Activity: The number needed is how many lines in these entries contain "Vault"; give it alone.
= = = =
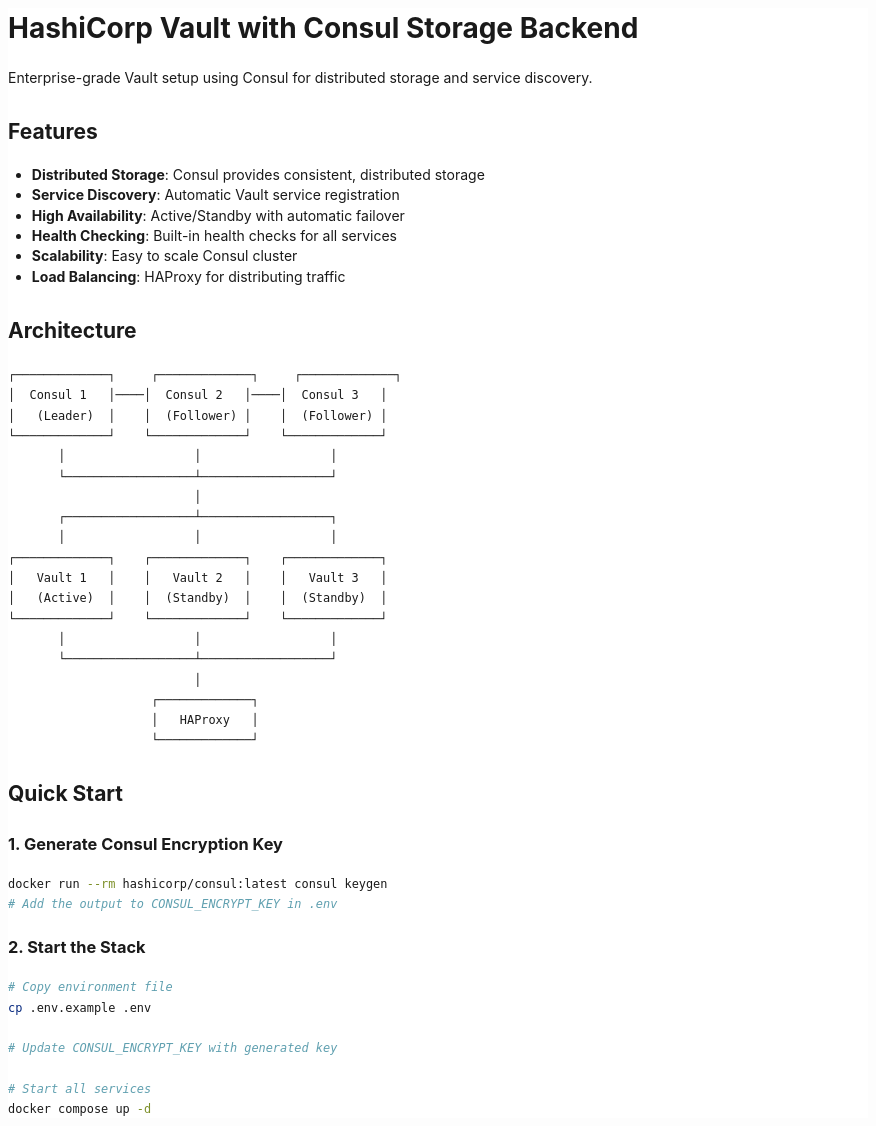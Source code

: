 # HashiCorp Vault with Consul Storage Backend

Enterprise-grade Vault setup using Consul for distributed storage and service discovery.

## Features

- **Distributed Storage**: Consul provides consistent, distributed storage
- **Service Discovery**: Automatic Vault service registration
- **High Availability**: Active/Standby with automatic failover
- **Health Checking**: Built-in health checks for all services
- **Scalability**: Easy to scale Consul cluster
- **Load Balancing**: HAProxy for distributing traffic

## Architecture

```
┌─────────────┐     ┌─────────────┐     ┌─────────────┐
│  Consul 1   │────│  Consul 2   │────│  Consul 3   │
│   (Leader)  │    │  (Follower) │    │  (Follower) │
└─────────────┘    └─────────────┘    └─────────────┘
       │                  │                  │
       └──────────────────┴──────────────────┘
                          │
       ┌──────────────────┴──────────────────┐
       │                  │                  │
┌─────────────┐    ┌─────────────┐    ┌─────────────┐
│   Vault 1   │    │   Vault 2   │    │   Vault 3   │
│   (Active)  │    │  (Standby)  │    │  (Standby)  │
└─────────────┘    └─────────────┘    └─────────────┘
       │                  │                  │
       └──────────────────┴──────────────────┘
                          │
                    ┌─────────────┐
                    │   HAProxy   │
                    └─────────────┘
```

## Quick Start

### 1. Generate Consul Encryption Key

```bash
docker run --rm hashicorp/consul:latest consul keygen
# Add the output to CONSUL_ENCRYPT_KEY in .env
```

### 2. Start the Stack

```bash
# Copy environment file
cp .env.example .env

# Update CONSUL_ENCRYPT_KEY with generated key

# Start all services
docker compose up -d
```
= = = =
Task solution: 4